EXERCISE — Return each line of the records holding the string "textbf".

╭──

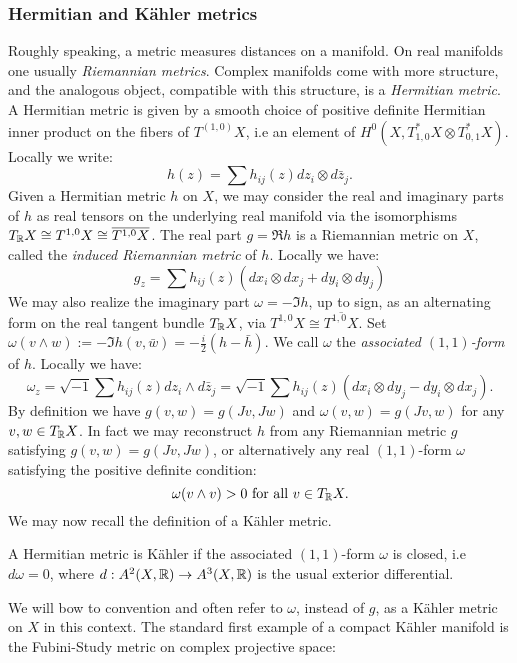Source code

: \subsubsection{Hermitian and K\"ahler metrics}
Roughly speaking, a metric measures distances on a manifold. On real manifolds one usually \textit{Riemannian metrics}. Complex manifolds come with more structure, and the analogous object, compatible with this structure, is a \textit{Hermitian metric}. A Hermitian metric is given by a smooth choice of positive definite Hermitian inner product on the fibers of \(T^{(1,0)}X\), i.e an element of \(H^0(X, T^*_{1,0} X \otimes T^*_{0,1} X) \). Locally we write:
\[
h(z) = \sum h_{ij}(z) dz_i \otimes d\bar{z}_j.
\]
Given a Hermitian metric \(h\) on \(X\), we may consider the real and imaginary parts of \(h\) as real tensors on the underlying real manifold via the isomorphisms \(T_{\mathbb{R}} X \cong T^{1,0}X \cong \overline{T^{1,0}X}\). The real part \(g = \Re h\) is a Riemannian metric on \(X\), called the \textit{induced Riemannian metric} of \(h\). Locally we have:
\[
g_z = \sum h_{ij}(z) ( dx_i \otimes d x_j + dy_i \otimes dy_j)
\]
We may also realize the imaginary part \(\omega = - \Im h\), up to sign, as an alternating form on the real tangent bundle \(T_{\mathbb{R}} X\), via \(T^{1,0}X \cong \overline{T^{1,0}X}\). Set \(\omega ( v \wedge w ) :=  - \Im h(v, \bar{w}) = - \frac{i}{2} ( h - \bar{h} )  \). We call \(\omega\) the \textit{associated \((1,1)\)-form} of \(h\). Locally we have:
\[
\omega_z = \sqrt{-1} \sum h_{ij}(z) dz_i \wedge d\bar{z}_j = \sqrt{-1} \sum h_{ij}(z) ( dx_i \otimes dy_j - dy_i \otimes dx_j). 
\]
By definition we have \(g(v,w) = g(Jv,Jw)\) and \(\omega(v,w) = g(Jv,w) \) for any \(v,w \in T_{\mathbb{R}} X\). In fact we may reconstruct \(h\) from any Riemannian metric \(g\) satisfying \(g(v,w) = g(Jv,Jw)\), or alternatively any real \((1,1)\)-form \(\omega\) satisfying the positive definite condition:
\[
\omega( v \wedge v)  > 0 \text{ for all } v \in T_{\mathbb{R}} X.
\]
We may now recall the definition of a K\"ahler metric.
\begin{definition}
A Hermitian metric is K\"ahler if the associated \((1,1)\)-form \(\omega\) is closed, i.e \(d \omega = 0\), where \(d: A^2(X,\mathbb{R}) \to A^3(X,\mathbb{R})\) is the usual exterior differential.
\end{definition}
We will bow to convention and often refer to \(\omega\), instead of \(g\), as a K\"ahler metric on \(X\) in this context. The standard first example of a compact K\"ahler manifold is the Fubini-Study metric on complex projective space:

╰──
╭──

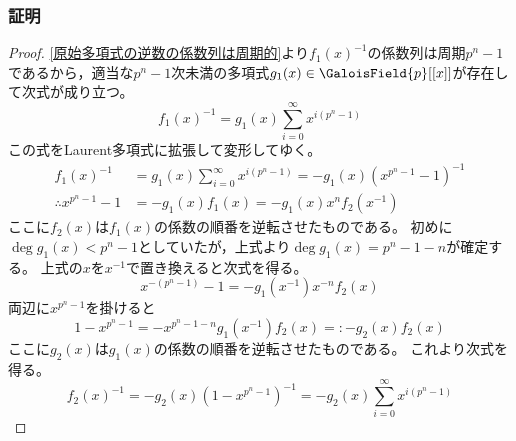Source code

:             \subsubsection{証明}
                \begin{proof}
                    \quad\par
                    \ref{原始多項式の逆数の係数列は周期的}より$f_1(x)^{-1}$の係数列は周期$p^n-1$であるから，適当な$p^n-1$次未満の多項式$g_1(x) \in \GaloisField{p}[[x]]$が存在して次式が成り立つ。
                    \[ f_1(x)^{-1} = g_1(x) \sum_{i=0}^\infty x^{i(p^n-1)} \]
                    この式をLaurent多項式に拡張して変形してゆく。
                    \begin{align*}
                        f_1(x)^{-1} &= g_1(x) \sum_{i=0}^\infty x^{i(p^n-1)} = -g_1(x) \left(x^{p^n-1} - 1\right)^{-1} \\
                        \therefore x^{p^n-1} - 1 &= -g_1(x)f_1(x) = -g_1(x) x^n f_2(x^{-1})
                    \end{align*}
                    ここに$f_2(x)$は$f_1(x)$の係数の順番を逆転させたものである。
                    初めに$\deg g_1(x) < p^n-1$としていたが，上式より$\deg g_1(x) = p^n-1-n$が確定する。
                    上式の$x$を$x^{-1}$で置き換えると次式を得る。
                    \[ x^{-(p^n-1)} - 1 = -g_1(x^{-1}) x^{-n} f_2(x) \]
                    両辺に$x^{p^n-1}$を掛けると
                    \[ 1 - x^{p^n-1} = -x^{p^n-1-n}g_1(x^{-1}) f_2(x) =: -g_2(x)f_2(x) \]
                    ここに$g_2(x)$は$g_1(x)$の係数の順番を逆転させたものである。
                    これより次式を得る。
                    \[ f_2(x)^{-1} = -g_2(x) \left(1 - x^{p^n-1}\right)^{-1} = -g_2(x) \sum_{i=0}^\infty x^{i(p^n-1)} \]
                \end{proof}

╰──
╭──

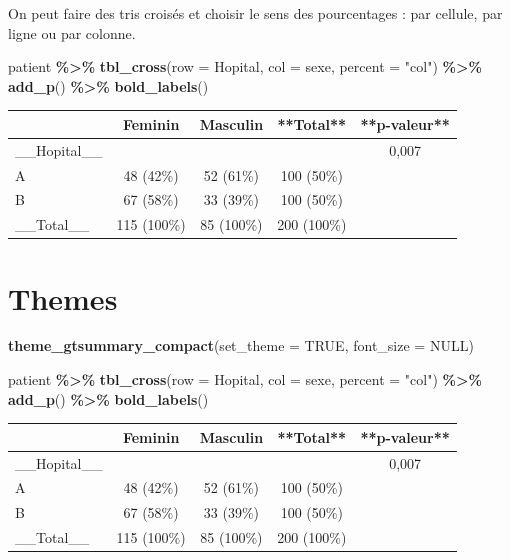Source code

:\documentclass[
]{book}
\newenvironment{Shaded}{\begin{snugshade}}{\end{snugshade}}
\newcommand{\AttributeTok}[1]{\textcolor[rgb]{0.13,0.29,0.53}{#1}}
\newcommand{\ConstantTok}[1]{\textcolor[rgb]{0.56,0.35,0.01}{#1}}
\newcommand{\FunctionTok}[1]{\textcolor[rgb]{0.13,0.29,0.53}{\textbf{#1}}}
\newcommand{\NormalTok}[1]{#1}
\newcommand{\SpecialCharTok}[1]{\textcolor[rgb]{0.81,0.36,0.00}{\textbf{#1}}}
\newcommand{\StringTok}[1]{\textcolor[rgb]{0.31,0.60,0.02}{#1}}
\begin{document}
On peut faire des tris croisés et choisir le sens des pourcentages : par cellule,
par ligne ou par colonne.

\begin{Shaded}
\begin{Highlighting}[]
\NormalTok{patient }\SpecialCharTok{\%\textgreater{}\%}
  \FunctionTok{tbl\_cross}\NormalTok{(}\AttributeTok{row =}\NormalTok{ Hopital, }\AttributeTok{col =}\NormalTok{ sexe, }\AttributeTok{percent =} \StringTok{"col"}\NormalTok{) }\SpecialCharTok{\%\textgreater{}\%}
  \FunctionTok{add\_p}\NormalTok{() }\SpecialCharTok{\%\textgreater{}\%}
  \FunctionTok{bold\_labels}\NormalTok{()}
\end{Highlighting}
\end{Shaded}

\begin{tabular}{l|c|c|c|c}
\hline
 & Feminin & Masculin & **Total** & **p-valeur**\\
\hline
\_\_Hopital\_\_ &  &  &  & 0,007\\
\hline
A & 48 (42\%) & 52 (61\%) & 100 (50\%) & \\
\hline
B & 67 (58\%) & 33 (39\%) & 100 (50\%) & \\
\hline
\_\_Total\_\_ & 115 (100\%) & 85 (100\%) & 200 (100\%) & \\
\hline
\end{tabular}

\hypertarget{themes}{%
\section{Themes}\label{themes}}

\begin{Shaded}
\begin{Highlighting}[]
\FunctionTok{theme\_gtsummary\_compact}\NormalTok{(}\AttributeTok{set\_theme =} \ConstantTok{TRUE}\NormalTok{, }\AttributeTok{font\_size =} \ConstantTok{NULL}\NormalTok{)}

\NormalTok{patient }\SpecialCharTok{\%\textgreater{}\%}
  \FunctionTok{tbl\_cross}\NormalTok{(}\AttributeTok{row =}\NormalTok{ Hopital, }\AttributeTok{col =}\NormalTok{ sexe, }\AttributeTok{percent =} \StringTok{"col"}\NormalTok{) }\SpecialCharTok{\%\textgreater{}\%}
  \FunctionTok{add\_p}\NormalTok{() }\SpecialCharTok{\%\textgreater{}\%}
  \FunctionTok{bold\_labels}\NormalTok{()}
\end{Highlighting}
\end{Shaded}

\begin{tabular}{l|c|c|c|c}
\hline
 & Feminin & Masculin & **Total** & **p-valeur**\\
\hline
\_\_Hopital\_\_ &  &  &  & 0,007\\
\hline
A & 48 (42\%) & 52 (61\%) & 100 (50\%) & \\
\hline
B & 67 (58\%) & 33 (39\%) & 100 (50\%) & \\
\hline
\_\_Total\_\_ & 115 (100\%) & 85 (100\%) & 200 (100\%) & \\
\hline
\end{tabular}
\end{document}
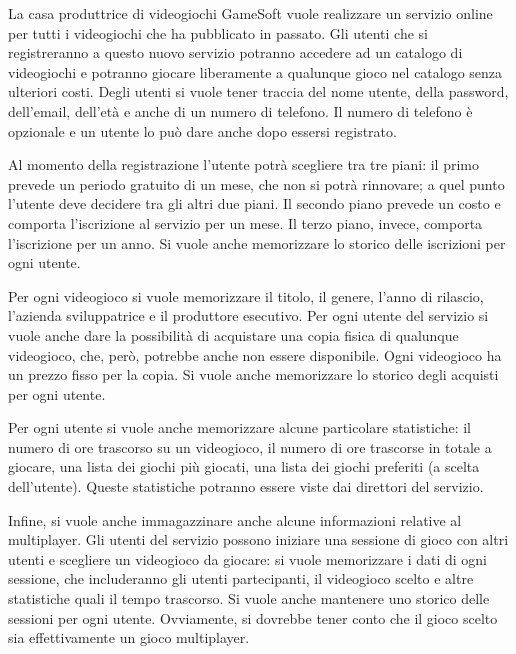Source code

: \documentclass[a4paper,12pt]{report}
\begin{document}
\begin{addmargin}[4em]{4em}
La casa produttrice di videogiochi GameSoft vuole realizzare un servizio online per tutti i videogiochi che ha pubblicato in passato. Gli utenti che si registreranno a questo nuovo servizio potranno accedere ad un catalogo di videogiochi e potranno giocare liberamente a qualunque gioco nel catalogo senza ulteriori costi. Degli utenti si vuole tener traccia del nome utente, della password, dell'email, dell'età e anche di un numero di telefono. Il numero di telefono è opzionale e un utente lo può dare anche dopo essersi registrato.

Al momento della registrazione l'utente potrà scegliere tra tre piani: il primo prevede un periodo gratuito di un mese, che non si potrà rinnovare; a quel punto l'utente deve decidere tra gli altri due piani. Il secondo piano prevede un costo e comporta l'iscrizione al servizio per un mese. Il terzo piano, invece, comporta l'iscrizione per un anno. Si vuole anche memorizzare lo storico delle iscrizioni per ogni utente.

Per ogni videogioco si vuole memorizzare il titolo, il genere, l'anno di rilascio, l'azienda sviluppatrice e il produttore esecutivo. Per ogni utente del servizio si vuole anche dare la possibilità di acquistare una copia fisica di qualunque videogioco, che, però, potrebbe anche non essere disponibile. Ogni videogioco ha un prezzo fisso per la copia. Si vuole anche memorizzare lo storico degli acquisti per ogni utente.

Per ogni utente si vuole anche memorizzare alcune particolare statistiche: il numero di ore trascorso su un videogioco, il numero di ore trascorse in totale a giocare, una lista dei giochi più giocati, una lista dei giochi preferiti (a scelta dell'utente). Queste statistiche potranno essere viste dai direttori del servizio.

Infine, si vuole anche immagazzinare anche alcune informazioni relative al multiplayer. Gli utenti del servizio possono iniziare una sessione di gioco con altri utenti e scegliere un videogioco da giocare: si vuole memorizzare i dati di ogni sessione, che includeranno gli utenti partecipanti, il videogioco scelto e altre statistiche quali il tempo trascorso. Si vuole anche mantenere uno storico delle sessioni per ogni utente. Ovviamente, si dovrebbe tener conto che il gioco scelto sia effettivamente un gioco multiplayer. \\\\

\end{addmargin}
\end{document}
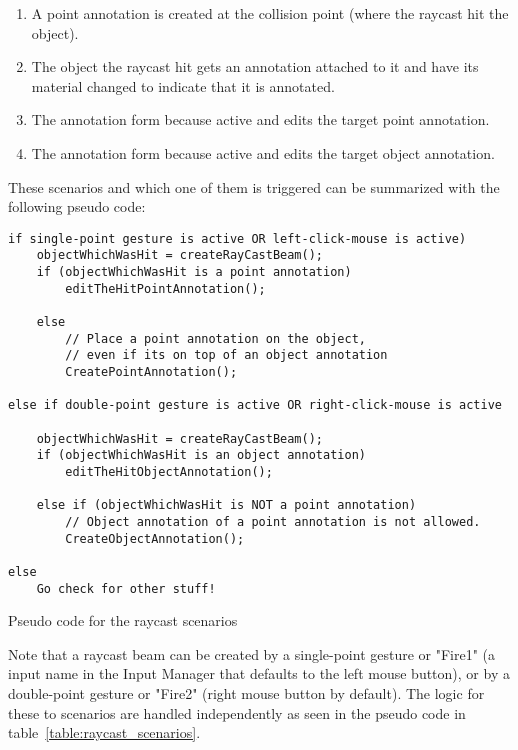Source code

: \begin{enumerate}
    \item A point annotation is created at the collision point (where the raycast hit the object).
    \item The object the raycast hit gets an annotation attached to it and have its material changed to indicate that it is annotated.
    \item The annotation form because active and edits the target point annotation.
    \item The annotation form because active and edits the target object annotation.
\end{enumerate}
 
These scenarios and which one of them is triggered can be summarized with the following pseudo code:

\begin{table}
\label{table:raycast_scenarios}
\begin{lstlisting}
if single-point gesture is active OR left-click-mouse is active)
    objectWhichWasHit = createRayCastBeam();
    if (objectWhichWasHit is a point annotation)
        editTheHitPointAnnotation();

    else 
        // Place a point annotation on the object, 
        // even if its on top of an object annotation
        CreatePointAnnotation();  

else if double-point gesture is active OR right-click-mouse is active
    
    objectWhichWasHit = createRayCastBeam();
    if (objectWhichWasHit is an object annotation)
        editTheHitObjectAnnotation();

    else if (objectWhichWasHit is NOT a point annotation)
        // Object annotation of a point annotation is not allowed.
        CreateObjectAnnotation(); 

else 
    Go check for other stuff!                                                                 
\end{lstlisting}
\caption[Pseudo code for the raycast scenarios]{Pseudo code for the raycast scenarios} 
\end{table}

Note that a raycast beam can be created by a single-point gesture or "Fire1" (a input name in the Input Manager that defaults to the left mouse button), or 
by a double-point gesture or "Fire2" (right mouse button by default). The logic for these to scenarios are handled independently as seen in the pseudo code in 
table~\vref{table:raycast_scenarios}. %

╰──

RESPONSE —
\newcommand{\FunctionTok}[1]{\textcolor[rgb]{0.13,0.29,0.53}{\textbf{#1}}}
\newcommand{\SpecialCharTok}[1]{\textcolor[rgb]{0.81,0.36,0.00}{\textbf{#1}}}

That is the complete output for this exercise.